Anyway, look through that file, as it seems to be the most appropriate.
Frank
On Thu, 2004-03-04 at 05:01, Benjamin Simmons wrote:
> Ok, after a little more poking around, I looked through the source, and
> learned a few things, but I don't think any of that has made too much of
> a difference yet. I reviewed my server definition, and added ACL host
> information to the server definition. Now I can submit a job, and
> perform qstat, but I get a Bad UID message from qsub. I have synced the
> passwd, group,and shadow files across the machines. I have submitted
> the job as shown below.
>
> Any thoughts on this, I am sooo close now, thanks for everyone's help.
>
> Ben
>
> [EMAIL PROTECTED] bdsimmns]$ qsub -q [EMAIL PROTECTED] -u
> [EMAIL PROTECTED] surface.pbs
> qsub: Bad UID for job execution
> [EMAIL PROTECTED] bdsimmns]$
> [EMAIL PROTECTED] bdsimmns]$
> [EMAIL PROTECTED] bdsimmns]$ cat surface.pbs
> #PBS -N se_
> #PBS -o AxiCircleNoDowel.log
> #PBS -e AxiCircleNoDowel.pbs
> #PBS -q [EMAIL PROTECTED]
> cd /home/1/bdsimmns
> echo /home/1/bdsimmns/AxiCircleNoDowel.fe
> /home/1/bdsimmns/bin/evolver /home/1/bdsimmns/AxiCircleNoDowel.fe
> #All done
> [EMAIL PROTECTED] bdsimmns]$
>
> Frank Crawford wrote:
>
> >Ben,
> > I'd do this on some other workstation, rather than on the cluster
> >itself. Get the src.rpm, install it (rpm -ivh openpbs.src.rpm - check
> >the name). You may need to do this as root, if you haven't set up some
> >rpm macros. After this, do "rpmbuild -bp openpbs.spec" in the
> >directory. At that point you have the patched source, for you to grep
> >and search in other ways.
> >
> > A simple start on it is "find . -type f -exec grep PBSE_BADHOST {}
> >/dev/null \;" to find the error report and then go searching from there.
> >
> >Frank
> >
> >On Wed, 2004-03-03 at 13:06, Benjamin Simmons wrote:
> >
> >
> >>How do I dig into the code like you suggest. I am ok to do this, just
> >>not sure how to get started.
> >>
> >>Ben
> >>
> >>Frank Crawford wrote:
> >>
> >>
> >>
> >>>Ben,
> >>> The last time I came across this sort of thing, I eventually had to
> >>>dive into the code and add extra information to find out what and why it
> >>>was complaining. There are about 16 places where the PBSE_BADHOST (i.e.
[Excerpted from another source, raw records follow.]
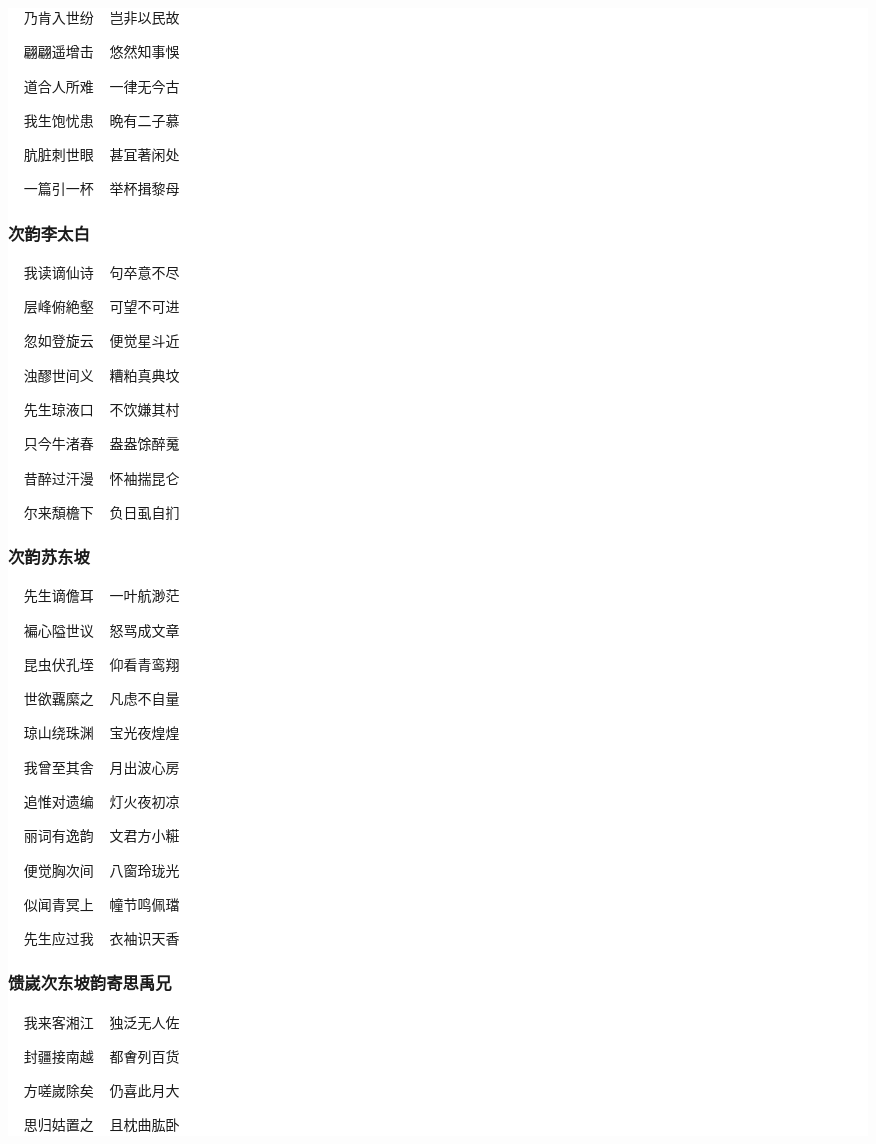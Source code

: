 &nbsp;&nbsp;&nbsp;&nbsp;乃肯入世纷&nbsp;&nbsp;&nbsp;&nbsp;岂非以民故

&nbsp;&nbsp;&nbsp;&nbsp;翩翩遥增击&nbsp;&nbsp;&nbsp;&nbsp;悠然知事悞

&nbsp;&nbsp;&nbsp;&nbsp;道合人所难&nbsp;&nbsp;&nbsp;&nbsp;一律无今古

&nbsp;&nbsp;&nbsp;&nbsp;我生饱忧患&nbsp;&nbsp;&nbsp;&nbsp;晩有二子慕

&nbsp;&nbsp;&nbsp;&nbsp;肮脏刺世眼&nbsp;&nbsp;&nbsp;&nbsp;甚冝著闲处

&nbsp;&nbsp;&nbsp;&nbsp;一篇引一杯&nbsp;&nbsp;&nbsp;&nbsp;举杯揖黎母

### 次韵李太白

&nbsp;&nbsp;&nbsp;&nbsp;我读谪仙诗&nbsp;&nbsp;&nbsp;&nbsp;句卒意不尽

&nbsp;&nbsp;&nbsp;&nbsp;层峰俯絶壑&nbsp;&nbsp;&nbsp;&nbsp;可望不可进

&nbsp;&nbsp;&nbsp;&nbsp;忽如登旋云&nbsp;&nbsp;&nbsp;&nbsp;便觉星斗近

&nbsp;&nbsp;&nbsp;&nbsp;浊醪世间义&nbsp;&nbsp;&nbsp;&nbsp;糟粕真典坟

&nbsp;&nbsp;&nbsp;&nbsp;先生琼液口&nbsp;&nbsp;&nbsp;&nbsp;不饮嫌其村

&nbsp;&nbsp;&nbsp;&nbsp;只今牛渚春&nbsp;&nbsp;&nbsp;&nbsp;盎盎馀醉䰟

&nbsp;&nbsp;&nbsp;&nbsp;昔醉过汗漫&nbsp;&nbsp;&nbsp;&nbsp;怀袖揣昆仑

&nbsp;&nbsp;&nbsp;&nbsp;尔来頽檐下&nbsp;&nbsp;&nbsp;&nbsp;负日虱自扪

### 次韵苏东坡

&nbsp;&nbsp;&nbsp;&nbsp;先生谪儋耳&nbsp;&nbsp;&nbsp;&nbsp;一叶航渺茫

&nbsp;&nbsp;&nbsp;&nbsp;褊心隘世议&nbsp;&nbsp;&nbsp;&nbsp;怒骂成文章

&nbsp;&nbsp;&nbsp;&nbsp;昆虫伏孔垤&nbsp;&nbsp;&nbsp;&nbsp;仰看青鸾翔

&nbsp;&nbsp;&nbsp;&nbsp;世欲覊縻之&nbsp;&nbsp;&nbsp;&nbsp;凡虑不自量

&nbsp;&nbsp;&nbsp;&nbsp;琼山绕珠渊&nbsp;&nbsp;&nbsp;&nbsp;宝光夜煌煌

&nbsp;&nbsp;&nbsp;&nbsp;我曾至其舎&nbsp;&nbsp;&nbsp;&nbsp;月出波心房

&nbsp;&nbsp;&nbsp;&nbsp;追惟对遗编&nbsp;&nbsp;&nbsp;&nbsp;灯火夜初凉

&nbsp;&nbsp;&nbsp;&nbsp;丽词有逸韵&nbsp;&nbsp;&nbsp;&nbsp;文君方小糚

&nbsp;&nbsp;&nbsp;&nbsp;便觉胸次间&nbsp;&nbsp;&nbsp;&nbsp;八窗玲珑光

&nbsp;&nbsp;&nbsp;&nbsp;似闻青冥上&nbsp;&nbsp;&nbsp;&nbsp;幢节鸣佩璫

&nbsp;&nbsp;&nbsp;&nbsp;先生应过我&nbsp;&nbsp;&nbsp;&nbsp;衣袖识天香

### 馈嵗次东坡韵寄思禹兄

&nbsp;&nbsp;&nbsp;&nbsp;我来客湘江&nbsp;&nbsp;&nbsp;&nbsp;独泛无人佐

&nbsp;&nbsp;&nbsp;&nbsp;封疆接南越&nbsp;&nbsp;&nbsp;&nbsp;都㑹列百货

&nbsp;&nbsp;&nbsp;&nbsp;方嗟嵗除矣&nbsp;&nbsp;&nbsp;&nbsp;仍喜此月大

&nbsp;&nbsp;&nbsp;&nbsp;思归姑置之&nbsp;&nbsp;&nbsp;&nbsp;且枕曲肱卧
> >>>the error you are getting) can come out. A lot of those can probably be
> >>>dropped as they aren't the right function, but it could be any one of
> >>>the rest.
> >>>
> >>> I don't know if that is an option for you, but it might be something to
> >>>consider, even if it is just a code review you do.
> >>>
> >>>Frank
> >>>
> >>>On Wed, 2004-03-03 at 04:57, Benjamin Simmons wrote:
> >>>
> >>>
> >>>
> >>>
> >>>>I added viper.memphis.edu and borg.memphis.edu to both the clienthosts
> >>>>and to the restricted parts and added the /home entries as well although
> >>>>both systems share a common home directory system.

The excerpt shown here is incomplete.